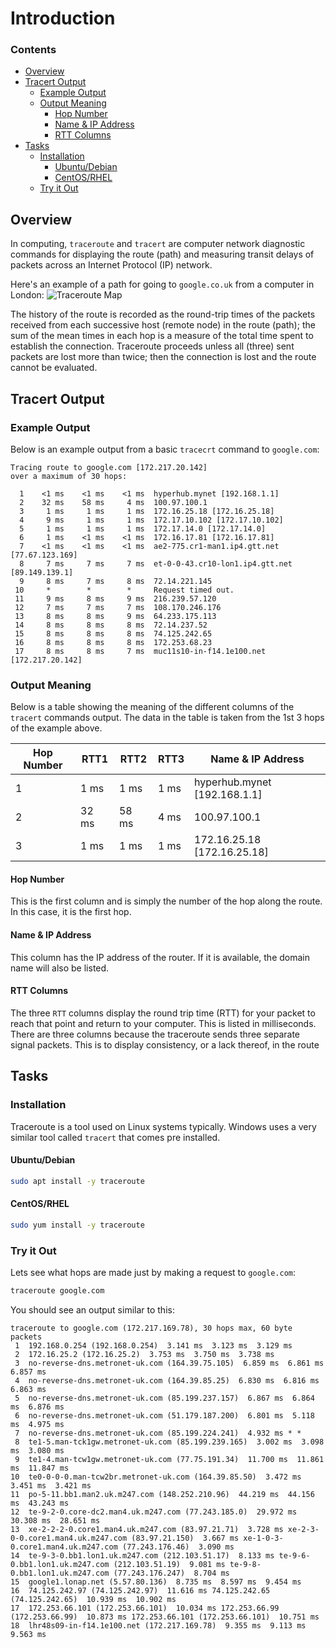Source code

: # Introduction
<!--TOC_START-->
### Contents
- [Overview](#overview)
- [Tracert Output](#tracert-output)
	- [Example Output](#example-output)
	- [Output Meaning](#output-meaning)
		- [Hop Number](#hop-number)
		- [Name & IP Address](#name--ip-address)
		- [RTT Columns](#rtt-columns)
- [Tasks](#tasks)
	- [Installation](#installation)
		- [Ubuntu/Debian](#ubuntudebian)
		- [CentOS/RHEL](#centosrhel)
	- [Try it Out](#try-it-out)

<!--TOC_END-->
## Overview
In computing, `traceroute` and `tracert` are computer network diagnostic commands for displaying the route (path) and measuring transit delays of packets across an Internet Protocol (IP) network.

Here's an example of a path for going to `google.co.uk` from a computer in London:
![Traceroute Map](https://i.imgur.com/cE9UPCB.png)

The history of the route is recorded as the round-trip times of the packets received from each successive host (remote node) in the route (path); the sum of the mean times in each hop is a measure of the total time spent to establish the connection.
Traceroute proceeds unless all (three) sent packets are lost more than twice; then the connection is lost and the route cannot be evaluated.
## Tracert Output
### Example Output
Below is an example output from a basic `tracecrt` command to `google.com`:
```text
Tracing route to google.com [172.217.20.142]
over a maximum of 30 hops:

  1    <1 ms    <1 ms    <1 ms  hyperhub.mynet [192.168.1.1]
  2    32 ms    58 ms     4 ms  100.97.100.1
  3     1 ms     1 ms     1 ms  172.16.25.18 [172.16.25.18]
  4     9 ms     1 ms     1 ms  172.17.10.102 [172.17.10.102]
  5     1 ms     1 ms     1 ms  172.17.14.0 [172.17.14.0]
  6     1 ms    <1 ms    <1 ms  172.16.17.81 [172.16.17.81]
  7    <1 ms    <1 ms    <1 ms  ae2-775.cr1-man1.ip4.gtt.net [77.67.123.169]
  8     7 ms     7 ms     7 ms  et-0-0-43.cr10-lon1.ip4.gtt.net [89.149.139.1]
  9     8 ms     7 ms     8 ms  72.14.221.145
 10     *        *        *     Request timed out.
 11     9 ms     8 ms     9 ms  216.239.57.120
 12     7 ms     7 ms     7 ms  108.170.246.176
 13     8 ms     8 ms     9 ms  64.233.175.113
 14     8 ms     8 ms     8 ms  72.14.237.52
 15     8 ms     8 ms     8 ms  74.125.242.65
 16     8 ms     8 ms     8 ms  172.253.68.23
 17     8 ms     8 ms     7 ms  muc11s10-in-f14.1e100.net [172.217.20.142]
```
### Output Meaning
Below is a table showing the meaning of the different columns of the `tracert` commands output.
The data in the table is taken from the 1st 3 hops of the example above.

| Hop Number | RTT1 | RTT2 | RTT3 | Name & IP Address |
|------------|------|------|------|-------------------|
| 1 | 1 ms | 1 ms | 1 ms |  hyperhub.mynet [192.168.1.1] |
| 2 | 32 ms | 58 ms | 4 ms | 100.97.100.1 |
| 3 | 1 ms  | 1 ms | 1 ms | 172.16.25.18 [172.16.25.18] |

#### Hop Number
This is the first column and is simply the number of the hop along the route. In this case, it is the first hop.
#### Name & IP Address
This column has the IP address of the router. If it is available, the domain name will also be listed.
#### RTT Columns
The three `RTT` columns display the round trip time (RTT) for your packet to reach that point and return to your computer.
This is listed in milliseconds.
There are three columns because the traceroute sends three separate signal packets.
This is to display consistency, or a lack thereof, in the route
## Tasks
### Installation
Traceroute is a tool used on Linux systems typically.
Windows uses a very similar tool called `tracert` that comes pre installed.
#### Ubuntu/Debian
```bash
sudo apt install -y traceroute
```
#### CentOS/RHEL
```bash
sudo yum install -y traceroute
```
### Try it Out
Lets see what hops are made just by making a request to `google.com`:
```bash
traceroute google.com
```
You should see an output similar to this:
```text
traceroute to google.com (172.217.169.78), 30 hops max, 60 byte packets
 1  192.168.0.254 (192.168.0.254)  3.141 ms  3.123 ms  3.129 ms
 2  172.16.25.2 (172.16.25.2)  3.753 ms  3.750 ms  3.738 ms
 3  no-reverse-dns.metronet-uk.com (164.39.75.105)  6.859 ms  6.861 ms  6.857 ms
 4  no-reverse-dns.metronet-uk.com (164.39.85.25)  6.830 ms  6.816 ms  6.863 ms
 5  no-reverse-dns.metronet-uk.com (85.199.237.157)  6.867 ms  6.864 ms  6.876 ms
 6  no-reverse-dns.metronet-uk.com (51.179.187.200)  6.801 ms  5.118 ms  4.975 ms
 7  no-reverse-dns.metronet-uk.com (85.199.224.241)  4.932 ms * *
 8  te1-5.man-tck1gw.metronet-uk.com (85.199.239.165)  3.002 ms  3.098 ms  3.080 ms
 9  te1-4.man-tcw1gw.metronet-uk.com (77.75.191.34)  11.700 ms  11.861 ms  11.847 ms
10  te0-0-0-0.man-tcw2br.metronet-uk.com (164.39.85.50)  3.472 ms  3.451 ms  3.421 ms
11  po-5-11.bb1.man2.uk.m247.com (148.252.210.96)  44.219 ms  44.156 ms  43.243 ms
12  te-9-2-0.core-dc2.man4.uk.m247.com (77.243.185.0)  29.972 ms  30.308 ms  28.651 ms
13  xe-2-2-2-0.core1.man4.uk.m247.com (83.97.21.71)  3.728 ms xe-2-3-0-0.core1.man4.uk.m247.com (83.97.21.150)  3.667 ms xe-1-0-3-0.core1.man4.uk.m247.com (77.243.176.46)  3.090 ms
14  te-9-3-0.bb1.lon1.uk.m247.com (212.103.51.17)  8.133 ms te-9-6-0.bb1.lon1.uk.m247.com (212.103.51.19)  9.081 ms te-9-8-0.bb1.lon1.uk.m247.com (77.243.176.247)  8.704 ms
15  google1.lonap.net (5.57.80.136)  8.735 ms  8.597 ms  9.454 ms
16  74.125.242.97 (74.125.242.97)  11.616 ms 74.125.242.65 (74.125.242.65)  10.939 ms  10.902 ms
17  172.253.66.101 (172.253.66.101)  10.034 ms 172.253.66.99 (172.253.66.99)  10.873 ms 172.253.66.101 (172.253.66.101)  10.751 ms
18  lhr48s09-in-f14.1e100.net (172.217.169.78)  9.355 ms  9.113 ms  9.563 ms
```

====================

• **What the task asks**
Give again, word for word, every line from the top of the data through the line with "- [Ubuntu/Debian](#ubuntudebian)", both ends included, and exclude the pictures.

• **Expected answer**
Source code

: # Introduction
<!--TOC_START-->
### Contents
- [Overview](#overview)
- [Tracert Output](#tracert-output)
	- [Example Output](#example-output)
	- [Output Meaning](#output-meaning)
		- [Hop Number](#hop-number)
		- [Name & IP Address](#name--ip-address)
		- [RTT Columns](#rtt-columns)
- [Tasks](#tasks)
	- [Installation](#installation)
		- [Ubuntu/Debian](#ubuntudebian)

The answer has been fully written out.